NASA Space Explorer App

Live App Full-StackData VizAI
NASA Space Explorer App

About

Context
Personal Project
Independently built · curiosity-driven
My Role
Solo Developer
Full-stack design and development
Stack
React · Node.js / Express
Recharts · Gemini AI · NASA APIs

Why I built this

NASA publishes a remarkable amount of data every day — the Astronomy Picture of the Day, full-disk Earth photographs taken hourly, real-time tracking of asteroids near our planet. All of it is freely available through a public API.

The problem is that raw API data is just JSON. Numbers, coordinates, timestamps. It takes real effort to see what it actually means.

I wanted to build something that removed that friction — where a curious person, not a researcher, could open a browser and understand what’s happening in space today.

What it does

The app pulls from three NASA data streams:

Astronomy Picture of the Day (APOD) — each day’s featured image with its original NASA caption. I added a Gemini AI layer that generates a short, social-ready description of the image — the kind of thing you might actually want to share.

APOD screenshot

Earth Polychromatic Imaging Camera (EPIC) — the DSCOVR satellite photographs the full Earth in color every hour. Pick any date, and the app assembles those images into a short animation. It’s a simple idea, but watching the planet rotate is quietly striking.

APOD 截图

Near Earth Object Web Service (NeoWs) — on any given day, dozens of asteroids pass close to Earth. The app shows their count over time as a line chart, flags potentially hazardous ones, and lets you click into individual objects for detail. The data sounds alarming; visualised properly, it’s reassuring.

NeoWs screenshot

A few things I cared about

Making complexity disappear. High-resolution space images are large. I preloaded all EPIC frames before playback begins — so the animation runs smoothly rather than stuttering mid-loop. Meanwhile, images outside the viewport stay unloaded until you scroll to them, keeping the initial load fast. Each section also has its own loading state, keeping the interface responsive while data fetches in the background.

Staying honest when something breaks. NASA’s APIs occasionally go dark, or return partial data. Rather than crashing or showing nothing, the app isolates each data source independently — if NeoWs data is unavailable, the APOD and EPIC sections keep working. I wanted it to feel stable, not fragile.

The AI piece.
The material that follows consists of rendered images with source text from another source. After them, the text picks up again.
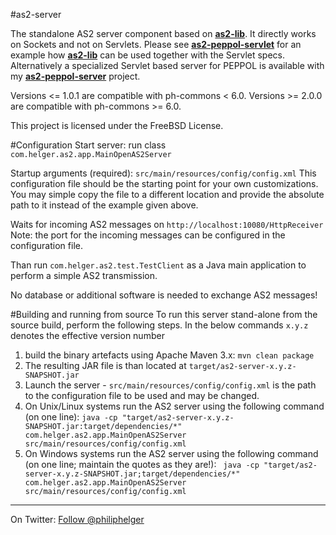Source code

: #as2-server

The standalone AS2 server component based on **[as2-lib](https://github.com/phax/as2-lib)**.
It directly works on Sockets and not on Servlets. Please see **[as2-peppol-servlet](https://github.com/phax/as2-peppol-servlet)** for an example how **[as2-lib](https://github.com/phax/as2-lib)** can be used together with the Servlet specs.
Alternatively a specialized Servlet based server for PEPPOL is available with my **[as2-peppol-server](https://github.com/phax/as2-peppol-server)** project.

Versions <= 1.0.1 are compatible with ph-commons < 6.0.
Versions >= 2.0.0 are compatible with ph-commons >= 6.0.

This project is licensed under the FreeBSD License.

#Configuration
Start server: run class `com.helger.as2.app.MainOpenAS2Server`

Startup arguments (required): `src/main/resources/config/config.xml`
This configuration file should be the starting point for your own customizations. You may simple copy the file to a different location and provide the absolute path to it instead of the example given above. 

Waits for incoming AS2 messages on `http://localhost:10080/HttpReceiver`
Note: the port for the incoming messages can be configured in the configuration file.

Than run `com.helger.as2.test.TestClient` as a Java main application to perform a simple AS2 transmission.

No database or additional software is needed to exchange AS2 messages!

#Building and running from source
To run this server stand-alone from the source build, perform the following steps.
In the below commands `x.y.z` denotes the effective version number

1. build the binary artefacts using Apache Maven 3.x: `mvn clean package`
2. The resulting JAR file is than located at `target/as2-server-x.y.z-SNAPSHOT.jar`
3. Launch the server - `src/main/resources/config/config.xml` is the path to the configuration file to be used and may be changed. 
  1. On Unix/Linux systems run the AS2 server using the following command (on one line): `java -cp "target/as2-server-x.y.z-SNAPSHOT.jar:target/dependencies/*" com.helger.as2.app.MainOpenAS2Server src/main/resources/config/config.xml
`
  2. On Windows systems run the AS2 server using the following command (on one line; maintain the quotes as they are!): `
java -cp "target/as2-server-x.y.z-SNAPSHOT.jar;target/dependencies/*" com.helger.as2.app.MainOpenAS2Server src/main/resources/config/config.xml`

---

On Twitter: <a href="https://twitter.com/philiphelger">Follow @philiphelger</a>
Integrating Gemini wasn’t about automation for its own sake. The idea was that a short, human-sounding caption might be the thing that makes someone pause on an image they’d otherwise scroll past. Whether it works is for the reader to judge.

Stack

React · Node.js / Express · Recharts · Gemini AI · NASA Open APIs

This page focuses on the product and design thinking behind the app. For implementation details — API integration, project structure, and setup — see the GitHub repo.

Reflection

One thing worth reflecting on: for a period of time after this app went live, NASA’s EPIC API went down, taking the entire section with it. I’d put real effort into that module — the image gallery, the date picker, the frame-by-frame animation of the Earth rotating. The code was all there. The data wasn’t.

The API has since recovered, and everything is back online. But the experience taught me something about the real cost of depending on external APIs: you don’t control them. No matter how solid your own code is, one upstream outage is all it takes to leave users staring at a blank screen.

Going forward, I want to explore other space-related data sources and find new ways to render that same sense of scale — the Earth from above, objects drifting through the dark — without tying the experience to a single point of failure.